夫は骨董や焼き物が好きなのでいまの間に合わせの食器群に不満があるのだ。
そういえば、前クラフトフェアでマグカップを買ったかっこいい陶芸家さんがちょうどわたしのいるときに名古屋で個展をやるから立ち寄れたら行ってくる、なんて話をした。
夫のお気に入りのごつごつした美しい大きなマグカップを作ったその陶芸家さんは市川さんといって、お互いにSNSでフォローしあっていて、猫の写真にいいねをつけあうゆるい繋がりを持っていたが、はっきりとした面識はない。と思っていた。
今日売り場にふらりと現れたその方は、ラフな格好ながら目つきがなんだかとっても真面目で、お声がけをすると自分は市川だと名乗ってくださった。
あら嬉しい、市川といえば陶芸家の市川だ、名前も確かめた。が、彼はなんとわたしの生まれた小さい町の話をし始めた。
あの公民館を曲がって、〇〇商店のあたりの、あのうちの市川です、と言う。
ど田舎の小学校で、3キロ近くの道を通学するのに小学生たちが班を組む、通学団というのにも一緒にいたことがあるんだと言う。
つまり一緒にあの田舎道を登校した仲だ。
市川さんてあの市川さんですよね、あのクラフトフェアに出てた、陶芸家の。名古屋で個展、されるんですよね。あれ?
どういうこと?????
なんと生家が200メートルほどしか離れていないご近所さんだったのだ。
わたしは小学生のころの記憶なんてほとんどないので全く覚えていなかった。
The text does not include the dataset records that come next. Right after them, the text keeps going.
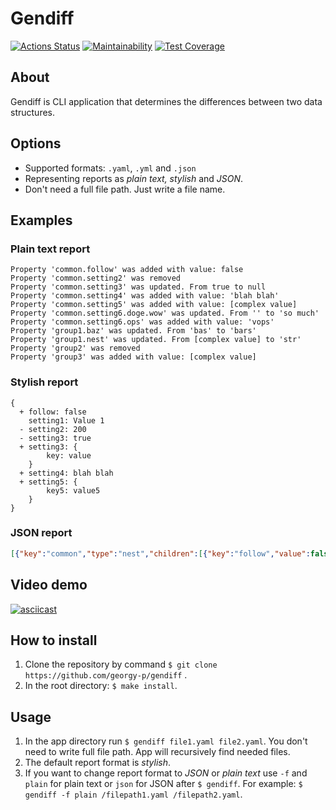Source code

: # Gendiff

[![Actions Status](https://github.com/georgy-p/frontend-project-lvl2/workflows/hexlet-check/badge.svg)](https://github.com/georgy-p/frontend-project-lvl2/actions)
[![Maintainability](https://api.codeclimate.com/v1/badges/203bfb8ebcf849dca3ea/maintainability)](https://codeclimate.com/github/georgy-p/frontend-project-lvl2/maintainability)
[![Test Coverage](https://api.codeclimate.com/v1/badges/203bfb8ebcf849dca3ea/test_coverage)](https://codeclimate.com/github/georgy-p/frontend-project-lvl2/test_coverage)

## About

Gendiff is CLI application that determines the differences between two data structures.

## Options

- Supported formats: `.yaml`, `.yml` and `.json`
- Representing reports as *plain text, stylish* and *JSON*.
- Don't need a full file path. Just write a file name.

## Examples

### Plain text report

```
Property 'common.follow' was added with value: false
Property 'common.setting2' was removed
Property 'common.setting3' was updated. From true to null
Property 'common.setting4' was added with value: 'blah blah'
Property 'common.setting5' was added with value: [complex value]
Property 'common.setting6.doge.wow' was updated. From '' to 'so much'
Property 'common.setting6.ops' was added with value: 'vops'
Property 'group1.baz' was updated. From 'bas' to 'bars'
Property 'group1.nest' was updated. From [complex value] to 'str'
Property 'group2' was removed
Property 'group3' was added with value: [complex value]
```

### Stylish report

```text
{
  + follow: false
    setting1: Value 1
  - setting2: 200
  - setting3: true
  + setting3: {
        key: value
    }
  + setting4: blah blah
  + setting5: {
        key5: value5
    }
}
```

### JSON report

```JSON
[{"key":"common","type":"nest","children":[{"key":"follow","value":false,"type":"added"},{"key":"setting1","value":"Value 1","type":"unchanged"},{"key":"setting2","value":200,"type":"deleted"},{"key":"setting3","value":null,"previousValue":true,"type":"changed"},{"key":"setting4","value":"blah blah","type":"added"},{"key":"setting5","value":{"key5":"value5"},"type":"added"},{"key":"setting6","type":"nest","children":[{"key":"doge","type":"nest","children":[{"key":"wow","value":"so much","previousValue":"","type":"changed"}]},{"key":"key","value":"value","type":"unchanged"},{"key":"ops","value":"vops","type":"added"}]}]},{"key":"group1","type":"nest","children":[{"key":"baz","value":"bars","previousValue":"bas","type":"changed"},{"key":"foo","value":"bar","type":"unchanged"},{"key":"nest","value":"str","previousValue":{"key":"value"},"type":"changed"}]},{"key":"group2","value":{"abc":12345,"deep":{"id":45}},"type":"deleted"},{"key":"group3","value":{"fee":100500,"deep":{"id":{"number":45}}},"type":"added"}]
```

## Video demo

[![asciicast](https://asciinema.org/a/444854.svg)](https://asciinema.org/a/444854)

## How to install

1. Clone the repository by command `$ git clone https://github.com/georgy-p/gendiff` .
2. In the root directory: `$ make install`.

## Usage

1. In the app directory run `$ gendiff file1.yaml file2.yaml`. You don't need to write full file path. App will recursively find needed files.
2. The default report format is *stylish*.
3. If you want to change report format to *JSON* or *plain text*  use `-f` and `plain` for plain text or `json` for JSON after `$ gendiff`.
For example: `$ gendiff -f plain /filepath1.yaml /filepath2.yaml`.
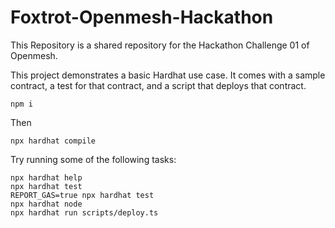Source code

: # Foxtrot-Openmesh-Hackathon

This Repository is a shared repository for the Hackathon Challenge 01 of Openmesh.

This project demonstrates a basic Hardhat use case. It comes with a sample contract, a test for that contract, and a script that deploys that contract.

```shell
npm i
```

Then

```shell
npx hardhat compile
```

Try running some of the following tasks:

```shell
npx hardhat help
npx hardhat test
REPORT_GAS=true npx hardhat test
npx hardhat node
npx hardhat run scripts/deploy.ts
```
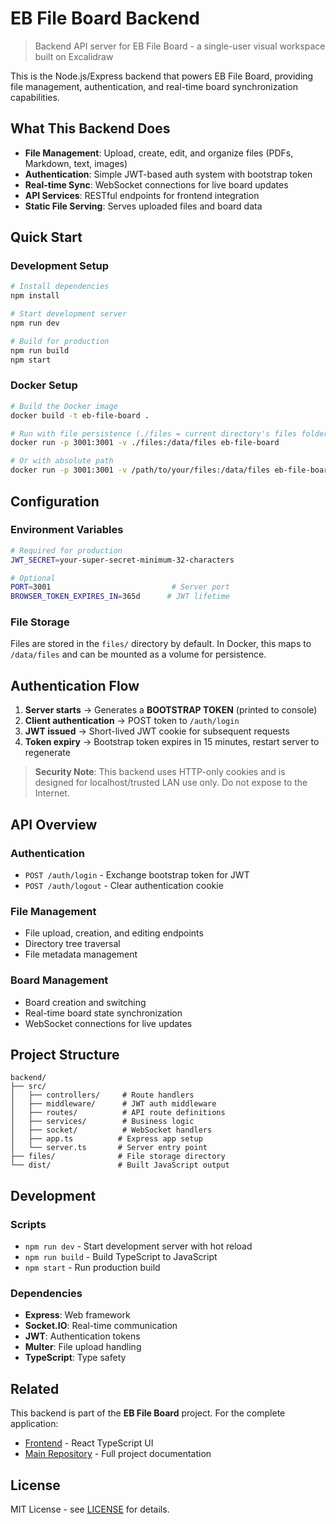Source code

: # EB File Board Backend

> Backend API server for EB File Board - a single-user visual workspace built on Excalidraw

This is the Node.js/Express backend that powers EB File Board, providing file management, authentication, and real-time board synchronization capabilities.

## What This Backend Does

- **File Management**: Upload, create, edit, and organize files (PDFs, Markdown, text, images)
- **Authentication**: Simple JWT-based auth system with bootstrap token
- **Real-time Sync**: WebSocket connections for live board updates
- **API Services**: RESTful endpoints for frontend integration
- **Static File Serving**: Serves uploaded files and board data

## Quick Start

### Development Setup

```bash
# Install dependencies
npm install

# Start development server
npm run dev

# Build for production
npm run build
npm start
```

### Docker Setup

```bash
# Build the Docker image
docker build -t eb-file-board .

# Run with file persistence (./files = current directory's files folder)
docker run -p 3001:3001 -v ./files:/data/files eb-file-board

# Or with absolute path
docker run -p 3001:3001 -v /path/to/your/files:/data/files eb-file-board
```

## Configuration

### Environment Variables

```bash
# Required for production
JWT_SECRET=your-super-secret-minimum-32-characters

# Optional
PORT=3001                           # Server port
BROWSER_TOKEN_EXPIRES_IN=365d      # JWT lifetime
```

### File Storage

Files are stored in the `files/` directory by default. In Docker, this maps to `/data/files` and can be mounted as a volume for persistence.

## Authentication Flow

1. **Server starts** → Generates a **BOOTSTRAP TOKEN** (printed to console)
2. **Client authentication** → POST token to `/auth/login` 
3. **JWT issued** → Short-lived JWT cookie for subsequent requests
4. **Token expiry** → Bootstrap token expires in 15 minutes, restart server to regenerate

> **Security Note**: This backend uses HTTP-only cookies and is designed for localhost/trusted LAN use only. Do not expose to the Internet.

## API Overview

### Authentication
- `POST /auth/login` - Exchange bootstrap token for JWT
- `POST /auth/logout` - Clear authentication cookie

### File Management
- File upload, creation, and editing endpoints
- Directory tree traversal
- File metadata management

### Board Management
- Board creation and switching
- Real-time board state synchronization
- WebSocket connections for live updates

## Project Structure

```
backend/
├── src/
│   ├── controllers/     # Route handlers
│   ├── middleware/      # JWT auth middleware
│   ├── routes/          # API route definitions
│   ├── services/        # Business logic
│   ├── socket/          # WebSocket handlers
│   ├── app.ts          # Express app setup
│   └── server.ts       # Server entry point
├── files/              # File storage directory
└── dist/               # Built JavaScript output
```

## Development

### Scripts
- `npm run dev` - Start development server with hot reload
- `npm run build` - Build TypeScript to JavaScript
- `npm start` - Run production build

### Dependencies
- **Express**: Web framework
- **Socket.IO**: Real-time communication
- **JWT**: Authentication tokens
- **Multer**: File upload handling
- **TypeScript**: Type safety

## Related

This backend is part of the **EB File Board** project. For the complete application:
- [Frontend](../frontend/) - React TypeScript UI
- [Main Repository](../) - Full project documentation

## License

MIT License - see [LICENSE](../LICENSE) for details.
そもそも地元にいたころの記憶全般が朧げである。
彼はわたしの両親のやっていた店でうつわを置いていたこともあるという。
市川さんはわたしのことを両親を通じて認知していたらしく、SNSでのゆるいあの繋がりはそこ由来のものだったらしい。
だだ素敵なうつわを作るかただなあ〜と憧れていただけだったのでもうめちゃくちゃびっくりした。
あのせまい町が嫌で嫌で飛び出してぐちゃぐちゃの道を突き進んでいる道中で見つけた素敵な陶芸家が、同じ町の生まれだって???
なんて奇縁があるもんだ。
市川さんもあの町を飛び出したあと、都会でしばらく暮らし、雪の降る町に住み着いたのだそうだ。
いろいろとお話しさせていただいてお買い物までしていただいて、お見送りをし、しばらく経って、ひとりでご飯を食べて、ひとりで売り場に座っていてもなんだか、嘘だろ?というふわふわしたびっくりのなかに包まれている。